Max Domi has scored, but didn’t last night, so made up for it by antagonizing Boston goalie Jeremy Swayman. After Domi put a bit of a shoulder into him, Swayman went down so hard it’s a wonder he didn’t hurt himself pretending to hurt himself.

With everybody busy agitating, it’s no longer clear who handles the offence for Toronto. Auston Matthews, sure. And then who? With Marner turning into a very famous Roomba, and William Nylander still suffering a mystery ailment, there is no obvious second option.

Instead, there is suddenly a surplus of what had been missing – grit.

You’ve got Ryan Reaves trying to split opponents from nose to tail with his shoulder and Joel Edmundson going down face first in front of pucks. Now that every Leaf is playing for free, they all want to be role players.

Grit is good, but the judge of things is whether or not this new grit-forward approach works.

On Wednesday, it didn’t.

In the third, with the game tied, Boston outgritted and outscored the Leafs. Then when it came to it, Tavares was suckered into a terrible penalty. So outgritted, outscored and outsmarted.

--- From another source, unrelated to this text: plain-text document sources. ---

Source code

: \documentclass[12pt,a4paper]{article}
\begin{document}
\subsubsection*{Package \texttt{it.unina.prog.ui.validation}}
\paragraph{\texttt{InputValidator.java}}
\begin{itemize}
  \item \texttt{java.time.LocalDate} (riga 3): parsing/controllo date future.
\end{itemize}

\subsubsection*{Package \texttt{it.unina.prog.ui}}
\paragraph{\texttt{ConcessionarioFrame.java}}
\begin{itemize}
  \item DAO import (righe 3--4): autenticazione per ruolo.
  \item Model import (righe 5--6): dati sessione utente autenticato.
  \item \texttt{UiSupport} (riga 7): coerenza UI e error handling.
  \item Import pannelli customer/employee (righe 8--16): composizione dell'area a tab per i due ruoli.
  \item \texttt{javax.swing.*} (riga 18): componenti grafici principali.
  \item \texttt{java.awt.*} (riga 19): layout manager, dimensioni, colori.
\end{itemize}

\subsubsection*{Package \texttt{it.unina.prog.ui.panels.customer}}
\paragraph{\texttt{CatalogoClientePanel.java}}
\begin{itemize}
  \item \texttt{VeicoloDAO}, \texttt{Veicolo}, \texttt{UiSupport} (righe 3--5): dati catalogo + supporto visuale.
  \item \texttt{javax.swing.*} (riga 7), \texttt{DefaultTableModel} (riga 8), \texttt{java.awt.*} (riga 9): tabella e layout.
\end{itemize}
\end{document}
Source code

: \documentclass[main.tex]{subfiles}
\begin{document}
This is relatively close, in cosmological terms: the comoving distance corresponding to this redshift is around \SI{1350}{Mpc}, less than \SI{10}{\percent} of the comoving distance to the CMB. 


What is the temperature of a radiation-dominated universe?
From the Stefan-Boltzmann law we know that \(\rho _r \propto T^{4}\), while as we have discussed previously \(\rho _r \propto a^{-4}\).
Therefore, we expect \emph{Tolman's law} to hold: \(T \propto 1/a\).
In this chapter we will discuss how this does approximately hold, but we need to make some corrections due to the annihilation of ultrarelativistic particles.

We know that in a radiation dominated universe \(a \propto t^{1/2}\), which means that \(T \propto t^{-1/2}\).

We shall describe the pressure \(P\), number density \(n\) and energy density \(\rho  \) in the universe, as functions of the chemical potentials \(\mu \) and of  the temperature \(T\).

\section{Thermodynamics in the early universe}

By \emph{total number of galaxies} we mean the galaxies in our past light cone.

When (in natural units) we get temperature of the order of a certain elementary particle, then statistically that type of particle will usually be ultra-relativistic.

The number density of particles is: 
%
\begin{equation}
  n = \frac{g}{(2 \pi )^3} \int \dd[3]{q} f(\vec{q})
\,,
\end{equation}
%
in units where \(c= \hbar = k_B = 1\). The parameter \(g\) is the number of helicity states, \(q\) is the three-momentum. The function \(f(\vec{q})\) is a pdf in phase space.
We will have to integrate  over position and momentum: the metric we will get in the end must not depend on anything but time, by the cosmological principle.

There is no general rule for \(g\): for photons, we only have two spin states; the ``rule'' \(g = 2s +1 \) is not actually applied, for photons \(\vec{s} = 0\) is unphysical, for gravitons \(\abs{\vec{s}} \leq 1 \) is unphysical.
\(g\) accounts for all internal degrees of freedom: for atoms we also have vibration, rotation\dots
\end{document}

So far in this series, Toronto has been blown out, been lucky to win and unlucky to lose. Against an outfit like the Bruins, it’s not a terrible start, but it’s also not sustainable.

Seeing Marchand come on the third should give the Leafs a terrible feeling. When the playoffs arrive, everyone knows who scores goals for Boston – everyone. The Bruins have spent a sporting generation sharing their duties.

Toronto works in the regular season because you know where the big passes and big goals are coming from – usually, the same three guys.

Now they’re down to one guy, and can’t quite figure out how to make lockdown defence and controlled brutality their new organizing philosophy. They’re trying to become Boston while playing Boston. I’ll give them this much – it’s bold.

The hope must be that Nylander can return soon, opening new avenues toward the opposing net. Or that Marner can add more than the occasional assist to his unique role as the NHL’s only superstar stay-at-home defenceman playing on the wing.